Dataset entries:
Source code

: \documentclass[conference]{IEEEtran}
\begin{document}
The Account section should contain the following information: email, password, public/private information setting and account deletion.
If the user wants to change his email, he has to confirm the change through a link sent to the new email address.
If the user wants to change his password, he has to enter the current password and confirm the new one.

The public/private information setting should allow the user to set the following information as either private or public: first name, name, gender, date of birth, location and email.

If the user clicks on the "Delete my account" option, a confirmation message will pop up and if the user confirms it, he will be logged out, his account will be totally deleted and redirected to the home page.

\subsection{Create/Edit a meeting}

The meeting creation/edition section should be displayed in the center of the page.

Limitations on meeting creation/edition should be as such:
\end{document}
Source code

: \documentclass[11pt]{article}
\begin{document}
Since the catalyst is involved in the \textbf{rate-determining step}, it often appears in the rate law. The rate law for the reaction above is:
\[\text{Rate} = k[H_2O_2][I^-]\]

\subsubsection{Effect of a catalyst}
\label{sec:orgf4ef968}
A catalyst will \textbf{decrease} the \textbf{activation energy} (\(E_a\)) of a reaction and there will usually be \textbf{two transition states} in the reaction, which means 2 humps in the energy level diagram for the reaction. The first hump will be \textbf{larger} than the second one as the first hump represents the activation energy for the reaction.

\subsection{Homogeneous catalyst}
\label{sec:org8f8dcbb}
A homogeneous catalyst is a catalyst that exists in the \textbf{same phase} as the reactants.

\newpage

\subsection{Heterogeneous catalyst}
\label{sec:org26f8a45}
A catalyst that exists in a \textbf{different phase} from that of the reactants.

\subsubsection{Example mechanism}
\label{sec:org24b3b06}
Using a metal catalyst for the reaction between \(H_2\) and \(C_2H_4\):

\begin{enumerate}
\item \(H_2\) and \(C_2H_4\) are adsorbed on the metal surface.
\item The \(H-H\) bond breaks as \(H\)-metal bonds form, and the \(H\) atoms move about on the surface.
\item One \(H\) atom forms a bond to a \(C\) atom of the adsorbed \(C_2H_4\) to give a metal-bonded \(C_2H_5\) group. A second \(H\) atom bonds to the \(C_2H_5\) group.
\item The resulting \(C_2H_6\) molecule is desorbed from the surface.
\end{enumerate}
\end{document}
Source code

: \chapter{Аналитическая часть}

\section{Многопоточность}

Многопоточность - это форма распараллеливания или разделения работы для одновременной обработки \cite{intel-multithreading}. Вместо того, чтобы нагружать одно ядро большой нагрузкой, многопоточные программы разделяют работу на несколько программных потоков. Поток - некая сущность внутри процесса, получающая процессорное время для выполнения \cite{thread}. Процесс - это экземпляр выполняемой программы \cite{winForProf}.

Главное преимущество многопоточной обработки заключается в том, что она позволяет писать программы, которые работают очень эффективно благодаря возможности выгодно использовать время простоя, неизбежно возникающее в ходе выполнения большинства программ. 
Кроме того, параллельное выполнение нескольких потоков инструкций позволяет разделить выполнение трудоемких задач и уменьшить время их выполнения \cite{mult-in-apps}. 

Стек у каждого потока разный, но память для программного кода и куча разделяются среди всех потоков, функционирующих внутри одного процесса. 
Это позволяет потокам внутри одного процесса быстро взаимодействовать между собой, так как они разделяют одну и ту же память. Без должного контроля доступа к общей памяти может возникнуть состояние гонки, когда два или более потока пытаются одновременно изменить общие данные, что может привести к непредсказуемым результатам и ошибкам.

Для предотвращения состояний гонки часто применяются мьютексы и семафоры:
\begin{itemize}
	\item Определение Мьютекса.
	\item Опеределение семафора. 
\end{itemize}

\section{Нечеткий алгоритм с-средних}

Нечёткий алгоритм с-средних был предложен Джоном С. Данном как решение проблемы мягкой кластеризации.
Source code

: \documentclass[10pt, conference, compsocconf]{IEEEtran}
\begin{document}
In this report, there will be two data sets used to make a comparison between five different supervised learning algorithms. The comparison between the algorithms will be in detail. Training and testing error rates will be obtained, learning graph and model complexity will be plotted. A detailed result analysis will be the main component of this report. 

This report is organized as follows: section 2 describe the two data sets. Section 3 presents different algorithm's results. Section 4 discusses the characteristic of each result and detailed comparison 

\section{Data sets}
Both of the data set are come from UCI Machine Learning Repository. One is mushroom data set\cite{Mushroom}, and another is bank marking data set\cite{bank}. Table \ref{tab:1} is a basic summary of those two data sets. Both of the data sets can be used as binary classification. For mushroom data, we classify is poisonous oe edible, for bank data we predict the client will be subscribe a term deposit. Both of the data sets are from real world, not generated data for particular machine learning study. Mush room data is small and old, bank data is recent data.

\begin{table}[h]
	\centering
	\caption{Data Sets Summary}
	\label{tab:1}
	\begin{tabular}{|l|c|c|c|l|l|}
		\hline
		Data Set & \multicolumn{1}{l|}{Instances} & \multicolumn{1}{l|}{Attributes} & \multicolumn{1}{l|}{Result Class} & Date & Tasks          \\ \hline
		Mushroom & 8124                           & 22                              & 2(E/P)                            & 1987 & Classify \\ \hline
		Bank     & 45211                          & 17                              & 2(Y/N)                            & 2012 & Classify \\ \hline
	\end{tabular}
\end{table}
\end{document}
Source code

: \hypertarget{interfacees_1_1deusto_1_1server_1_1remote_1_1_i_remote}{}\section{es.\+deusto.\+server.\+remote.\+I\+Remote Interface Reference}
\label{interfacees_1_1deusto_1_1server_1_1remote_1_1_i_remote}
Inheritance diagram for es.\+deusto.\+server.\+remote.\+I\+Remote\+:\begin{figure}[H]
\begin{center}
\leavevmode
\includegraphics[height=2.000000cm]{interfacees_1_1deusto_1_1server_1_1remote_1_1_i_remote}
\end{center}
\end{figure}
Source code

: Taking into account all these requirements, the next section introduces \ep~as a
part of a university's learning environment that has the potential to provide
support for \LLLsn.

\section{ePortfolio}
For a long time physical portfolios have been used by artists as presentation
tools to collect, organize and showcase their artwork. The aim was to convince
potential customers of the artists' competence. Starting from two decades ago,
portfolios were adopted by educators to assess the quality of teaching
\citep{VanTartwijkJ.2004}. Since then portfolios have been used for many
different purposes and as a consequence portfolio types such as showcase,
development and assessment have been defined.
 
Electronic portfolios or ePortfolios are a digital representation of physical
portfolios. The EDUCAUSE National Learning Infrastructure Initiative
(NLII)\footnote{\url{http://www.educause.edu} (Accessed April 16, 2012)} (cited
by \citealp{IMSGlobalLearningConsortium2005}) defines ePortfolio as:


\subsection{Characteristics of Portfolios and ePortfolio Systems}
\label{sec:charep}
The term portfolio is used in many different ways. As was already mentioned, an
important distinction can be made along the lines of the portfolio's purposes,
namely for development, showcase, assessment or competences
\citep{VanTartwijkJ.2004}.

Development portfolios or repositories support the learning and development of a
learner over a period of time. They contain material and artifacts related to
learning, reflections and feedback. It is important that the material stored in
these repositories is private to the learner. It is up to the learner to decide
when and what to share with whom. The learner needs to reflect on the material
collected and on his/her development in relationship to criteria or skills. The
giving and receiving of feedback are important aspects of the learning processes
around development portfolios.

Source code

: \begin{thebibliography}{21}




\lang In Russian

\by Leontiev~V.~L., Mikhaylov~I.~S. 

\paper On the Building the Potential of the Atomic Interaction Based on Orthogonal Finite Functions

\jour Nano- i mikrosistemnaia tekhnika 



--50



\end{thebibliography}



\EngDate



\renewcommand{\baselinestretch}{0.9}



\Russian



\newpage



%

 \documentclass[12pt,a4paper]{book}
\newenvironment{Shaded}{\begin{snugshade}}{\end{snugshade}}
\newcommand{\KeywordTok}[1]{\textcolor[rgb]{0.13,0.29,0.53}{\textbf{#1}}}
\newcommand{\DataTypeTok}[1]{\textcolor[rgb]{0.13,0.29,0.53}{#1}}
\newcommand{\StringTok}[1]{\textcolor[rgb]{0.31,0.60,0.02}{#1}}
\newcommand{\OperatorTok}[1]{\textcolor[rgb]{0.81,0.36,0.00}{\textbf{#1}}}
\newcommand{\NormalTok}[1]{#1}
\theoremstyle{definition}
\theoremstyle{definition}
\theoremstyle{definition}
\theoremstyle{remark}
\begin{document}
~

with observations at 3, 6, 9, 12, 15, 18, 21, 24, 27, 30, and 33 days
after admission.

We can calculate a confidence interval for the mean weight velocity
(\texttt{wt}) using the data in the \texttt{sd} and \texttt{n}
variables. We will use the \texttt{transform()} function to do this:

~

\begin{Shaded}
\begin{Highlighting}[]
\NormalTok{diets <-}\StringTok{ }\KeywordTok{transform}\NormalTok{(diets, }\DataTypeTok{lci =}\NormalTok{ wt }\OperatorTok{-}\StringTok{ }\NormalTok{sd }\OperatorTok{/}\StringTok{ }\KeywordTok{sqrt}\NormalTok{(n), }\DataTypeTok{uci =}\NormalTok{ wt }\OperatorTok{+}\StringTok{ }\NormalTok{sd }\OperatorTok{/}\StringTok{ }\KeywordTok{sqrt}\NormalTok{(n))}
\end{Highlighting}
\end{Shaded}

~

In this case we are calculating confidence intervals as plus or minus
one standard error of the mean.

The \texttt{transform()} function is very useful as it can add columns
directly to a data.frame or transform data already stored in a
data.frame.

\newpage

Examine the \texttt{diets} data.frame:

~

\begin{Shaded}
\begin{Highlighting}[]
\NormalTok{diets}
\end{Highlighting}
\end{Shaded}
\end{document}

- What is being asked: Extract exactly the leading lines of the data, stopping at and including the line with "The Account section".

- Answer to this exercise:
Source code

: \documentclass[conference]{IEEEtran}
\begin{document}
The Account section should contain the following information: email, password, public/private information setting and account deletion.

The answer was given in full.